- Task objective
From the first line of the records below through the line with "### Academic Integrity", output each line exactly; skip the pictures.

-*-*-

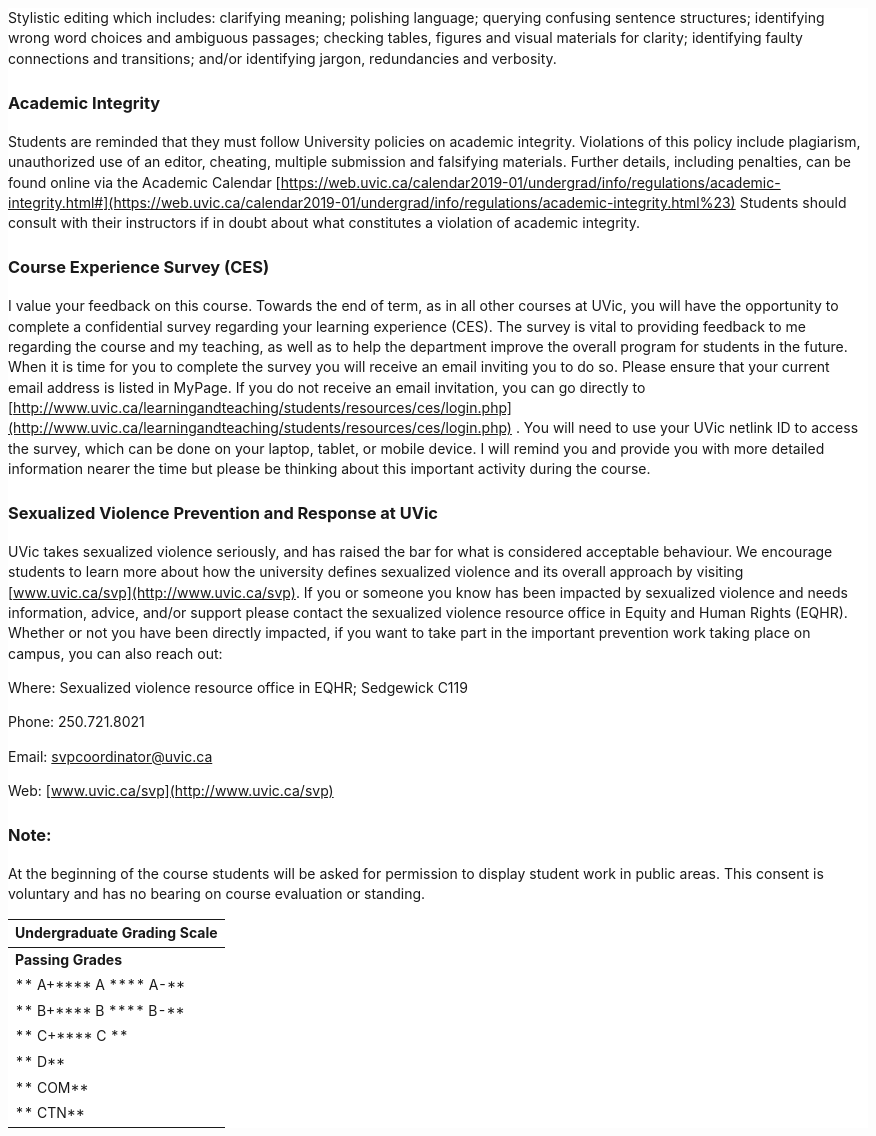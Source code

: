 Stylistic editing which includes: clarifying meaning; polishing language; querying confusing sentence structures; identifying wrong word choices and ambiguous passages; checking tables, figures and visual materials for clarity; identifying faulty connections and transitions; and/or identifying jargon, redundancies and verbosity.

### Academic Integrity

Students are reminded that they must follow University policies on academic integrity.  Violations of this policy include plagiarism, unauthorized use of an editor, cheating, multiple submission and falsifying materials.  Further details, including penalties, can be found online via the Academic Calendar [https://web.uvic.ca/calendar2019-01/undergrad/info/regulations/academic-integrity.html#](https://web.uvic.ca/calendar2019-01/undergrad/info/regulations/academic-integrity.html%23) Students should consult with their instructors if in doubt about what constitutes a violation of academic integrity.

### Course Experience Survey (CES)

I value your feedback on this course. Towards the end of term, as in all other courses at UVic, you will have the opportunity to complete a confidential survey regarding your learning experience (CES). The survey is vital to providing feedback to me regarding the course and my teaching, as well as to help the department improve the overall program for students in the future. When it is time for you to complete the survey you will receive an email inviting you to do so. Please ensure that your current email address is listed in MyPage. If you do not receive an email invitation, you can go directly to [http://www.uvic.ca/learningandteaching/students/resources/ces/login.php](http://www.uvic.ca/learningandteaching/students/resources/ces/login.php) . You will need to use your UVic netlink ID to access the survey, which can be done on your laptop, tablet, or mobile device. I will remind you and provide you with more detailed information nearer the time but please be thinking about this important activity during the course.

### Sexualized Violence Prevention and Response at UVic

UVic takes sexualized violence seriously, and has raised the bar for what is considered acceptable behaviour. We encourage students to learn more about how the university defines sexualized violence and its overall approach by visiting [www.uvic.ca/svp](http://www.uvic.ca/svp). If you or someone you know has been impacted by sexualized violence and needs information, advice, and/or support please contact the sexualized violence resource office in Equity and Human Rights (EQHR). Whether or not you have been directly impacted, if you want to take part in the important prevention work taking place on campus, you can also reach out:

Where: Sexualized violence resource office in EQHR; Sedgewick C119

Phone: 250.721.8021

Email: [svpcoordinator@uvic.ca](mailto:svpcoordinator@uvic.ca)

Web: [www.uvic.ca/svp](http://www.uvic.ca/svp)

### Note:

At the beginning of the course students will be asked for permission to display student work in public areas. This consent is voluntary and has no bearing on course evaluation or standing.

| **Undergraduate Grading Scale** |
| --- |
| **Passing Grades** | **Grade Point Value** | **Percentage\*** | **Description** |
| **        A+****         A ****        A-** | **9**** 8 ****7** | **        90-100****         85-89 ****        80-84** | An A+, A, or A- is earned by work which is technically superior, shows mastery of the subject matter, and in the case of an A+ offers original insight and/or goes beyond course expectations. Normally achieved by a minority of students. |
| **        B+****         B ****        B-** | **6**** 5 ****4** | **        77-79****         73-76 ****        70-72** | A B+, B, or B- is earned by work that indicates a good comprehension of the course material, a good command of the skills needed to work with the course material, and the student&#39;s full engagement with the course requirements and activities. A B+ represents a more complex understanding and/or application of the course material. Normally achieved by the largest number of students. |
| **        C+****         C **|** 3 ****2** | **        65-69****         60-64** | A C+ or C is earned by work that indicates an adequate comprehension of the course material and the skills needed to work with the course material and that indicates the student has met the basic requirements for completing assigned work and/or participating in class activities. |
| **        D** | **1** | **        50-59** | A D is earned by work that indicates minimal command of the course materials and/or minimal participation in class activities that is worthy of course credit toward the degree. |
| **        COM** | **Excluded Grade** | **        N/A** | **Complete** (pass). Used only for 0-unit courses and those credit courses designated by the Senate. Such courses are identified in the course listings. |
| **        CTN** | **Excluded Grade** | **        N/A** | **Continuing.** Denotes the first half of a full-year course. |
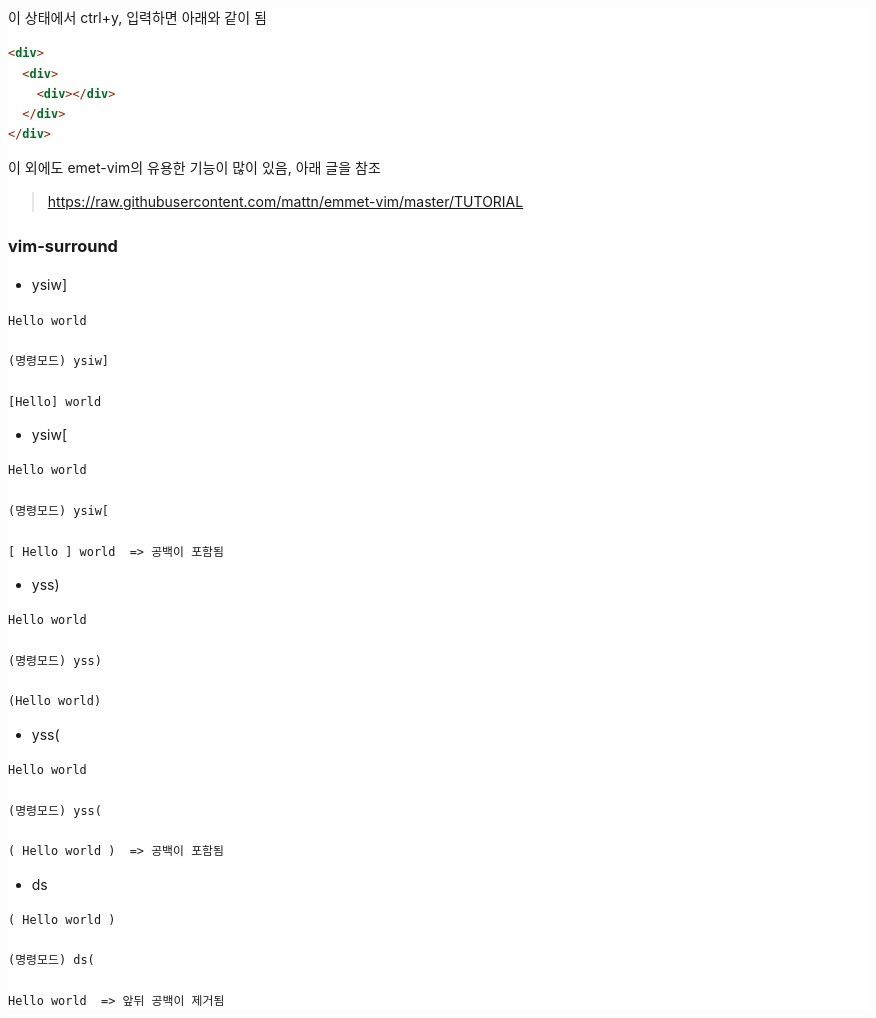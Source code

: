 이 상태에서 ctrl+y, 입력하면 아래와 같이 됨

```html
<div>
  <div>
    <div></div>
  </div>
</div>
```

이 외에도 emet-vim의 유용한 기능이 많이 있음, 아래 글을 참조

> https://raw.githubusercontent.com/mattn/emmet-vim/master/TUTORIAL

### vim-surround

- ysiw]

```
Hello world

(명령모드) ysiw]

[Hello] world
```

- ysiw[

```
Hello world

(명령모드) ysiw[

[ Hello ] world  => 공백이 포함됨
```

- yss)

```
Hello world

(명령모드) yss)

(Hello world)
```

- yss(

```
Hello world

(명령모드) yss(

( Hello world )  => 공백이 포함됨
```

- ds

```
( Hello world )

(명령모드) ds(

Hello world  => 앞뒤 공백이 제거됨
```
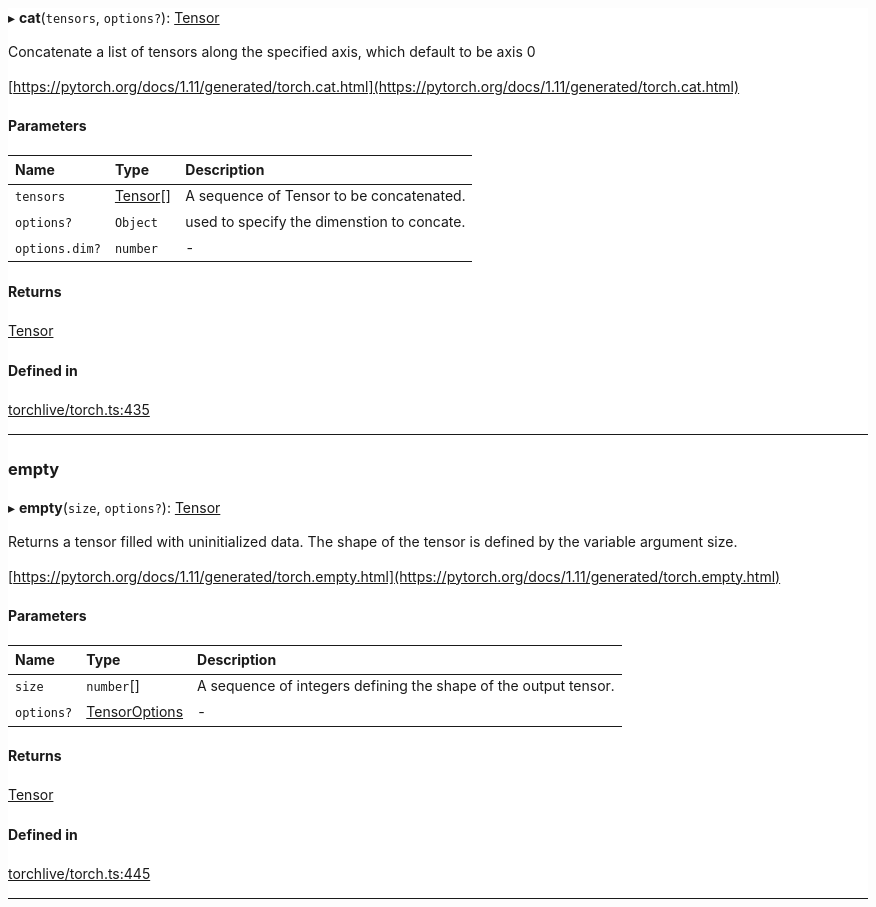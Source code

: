▸ **cat**(`tensors`, `options?`): [Tensor](torchlive_torch.tensor.md)

Concatenate a list of tensors along the specified axis, which default to be axis 0

[https://pytorch.org/docs/1.11/generated/torch.cat.html](https://pytorch.org/docs/1.11/generated/torch.cat.html)

#### Parameters

| Name | Type | Description |
| :------ | :------ | :------ |
| `tensors` | [Tensor](torchlive_torch.tensor.md)[] | A sequence of Tensor to be concatenated. |
| `options?` | `Object` | used to specify the dimenstion to concate. |
| `options.dim?` | `number` | - |

#### Returns

[Tensor](torchlive_torch.tensor.md)

#### Defined in

[torchlive/torch.ts:435](https://github.com/pytorch/live/blob/b64dc9c0/react-native-pytorch-core/src/torchlive/torch.ts#L435)

___

### empty

▸ **empty**(`size`, `options?`): [Tensor](torchlive_torch.tensor.md)

Returns a tensor filled with uninitialized data. The shape of the tensor
is defined by the variable argument size.

[https://pytorch.org/docs/1.11/generated/torch.empty.html](https://pytorch.org/docs/1.11/generated/torch.empty.html)

#### Parameters

| Name | Type | Description |
| :------ | :------ | :------ |
| `size` | `number`[] | A sequence of integers defining the shape of the output tensor. |
| `options?` | [TensorOptions](../modules/torchlive_torch.md#tensoroptions) | - |

#### Returns

[Tensor](torchlive_torch.tensor.md)

#### Defined in

[torchlive/torch.ts:445](https://github.com/pytorch/live/blob/b64dc9c0/react-native-pytorch-core/src/torchlive/torch.ts#L445)

___
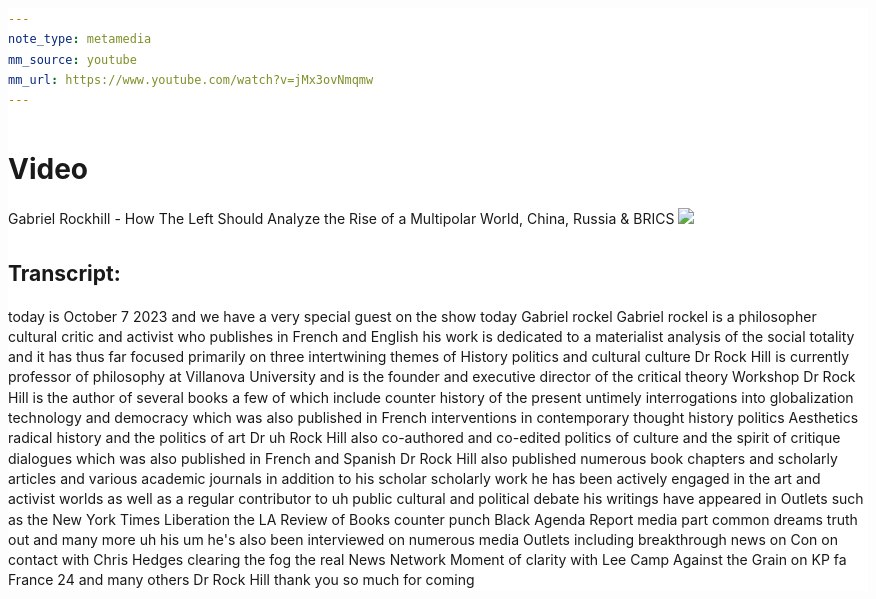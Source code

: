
 ```yaml
---
note_type: metamedia
mm_source: youtube
mm_url: https://www.youtube.com/watch?v=jMx3ovNmqmw
---
```


# Video
Gabriel Rockhill - How The Left Should Analyze the Rise of a Multipolar World, China, Russia & BRICS
![](https://www.youtube.com/watch?v=jMx3ovNmqmw)

## Transcript:

today is October 7 2023 and we have a
very special guest on the show today
Gabriel rockel Gabriel rockel is a
philosopher cultural critic and activist
who publishes in French and English his
work is dedicated to a materialist
analysis of the social totality and it
has thus far focused primarily on three
intertwining themes of History politics
and cultural culture Dr Rock Hill is
currently professor of philosophy at
Villanova University and is the founder
and executive director of the critical
theory Workshop Dr Rock Hill is the
author of several books a few of which
include counter history of the present
untimely interrogations into
globalization technology and democracy
which was also published in
French interventions in contemporary
thought history politics Aesthetics
radical history and the politics of art
Dr uh Rock Hill also co-authored and
co-edited politics of culture and the
spirit of critique dialogues which was
also published in French and Spanish Dr
Rock Hill also published numerous book
chapters and scholarly articles and
various academic journals in addition to
his scholar scholarly work he has been
actively engaged in the art and activist
worlds as well as a regular contributor
to uh public cultural and political
debate his writings have appeared in
Outlets such as the New York Times
Liberation the LA Review of Books
counter punch Black Agenda Report media
part common dreams truth out and many
more uh his um he's also been
interviewed on numerous media Outlets
including breakthrough news on Con on
contact with Chris Hedges clearing the
fog the real News Network Moment of
clarity with Lee Camp Against the Grain
on KP fa France 24 and many others Dr
Rock Hill thank you so much for coming
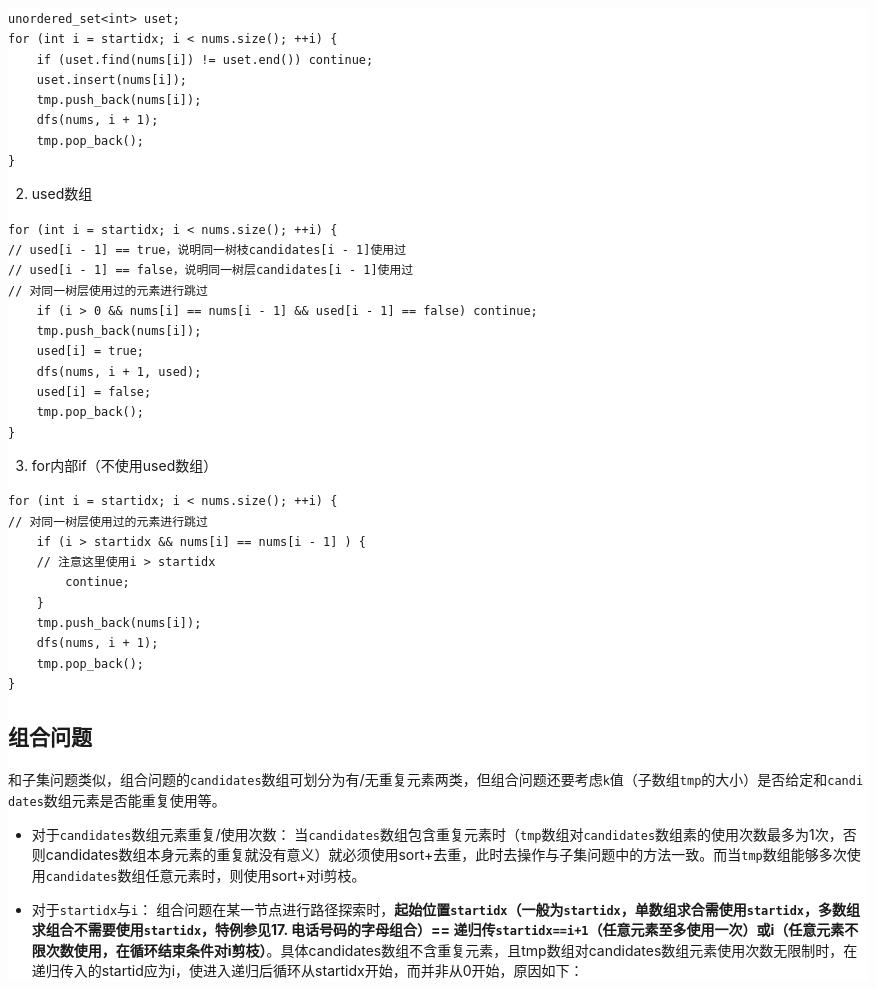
 ```
unordered_set<int> uset;
for (int i = startidx; i < nums.size(); ++i) {
    if (uset.find(nums[i]) != uset.end()) continue;
    uset.insert(nums[i]);
    tmp.push_back(nums[i]);
    dfs(nums, i + 1);
    tmp.pop_back();
}
```

2. used数组

```
for (int i = startidx; i < nums.size(); ++i) {
// used[i - 1] == true，说明同一树枝candidates[i - 1]使用过
// used[i - 1] == false，说明同一树层candidates[i - 1]使用过
// 对同一树层使用过的元素进行跳过
    if (i > 0 && nums[i] == nums[i - 1] && used[i - 1] == false) continue;
    tmp.push_back(nums[i]);
    used[i] = true;
    dfs(nums, i + 1, used);
    used[i] = false;
    tmp.pop_back();
}
```

3. for内部if（不使用used数组）

```
for (int i = startidx; i < nums.size(); ++i) {
// 对同一树层使用过的元素进行跳过
    if (i > startidx && nums[i] == nums[i - 1] ) { 
    // 注意这里使用i > startidx
    	continue;
    }
    tmp.push_back(nums[i]);
    dfs(nums, i + 1);
    tmp.pop_back();
}
```

## 组合问题

和子集问题类似，组合问题的`candidates`数组可划分为有/无重复元素两类，但组合问题还要考虑`k`值（子数组`tmp`的大小）是否给定和`candidates`数组元素是否能重复使用等。

* 对于`candidates`数组元素重复/使用次数：
当`candidates`数组包含重复元素时（`tmp`数组对`candidates`数组素的使用次数最多为1次，否则candidates数组本身元素的重复就没有意义）就必须使用sort+去重，此时去操作与子集问题中的方法一致。而当`tmp`数组能够多次使用`candidates`数组任意元素时，则使用sort+对i剪枝。

* 对于`startidx`与`i`：
组合问题在某一节点进行路径探索时，**起始位置`startidx`（一般为`startidx`，单数组求合需使用`startidx`，多数组求组合不需要使用`startidx`，特例参见17. 电话号码的字母组合）== 递归传`startidx==i+1`（任意元素至多使用一次）或i（任意元素不限次数使用，在循环结束条件对i剪枝）**。具体candidates数组不含重复元素，且tmp数组对candidates数组元素使用次数无限制时，在递归传入的startid应为i，使进入递归后循环从startidx开始，而并非从0开始，原因如下：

-*-*-

- Task answer
Source code

: Stylistic editing which includes: clarifying meaning; polishing language; querying confusing sentence structures; identifying wrong word choices and ambiguous passages; checking tables, figures and visual materials for clarity; identifying faulty connections and transitions; and/or identifying jargon, redundancies and verbosity.

### Academic Integrity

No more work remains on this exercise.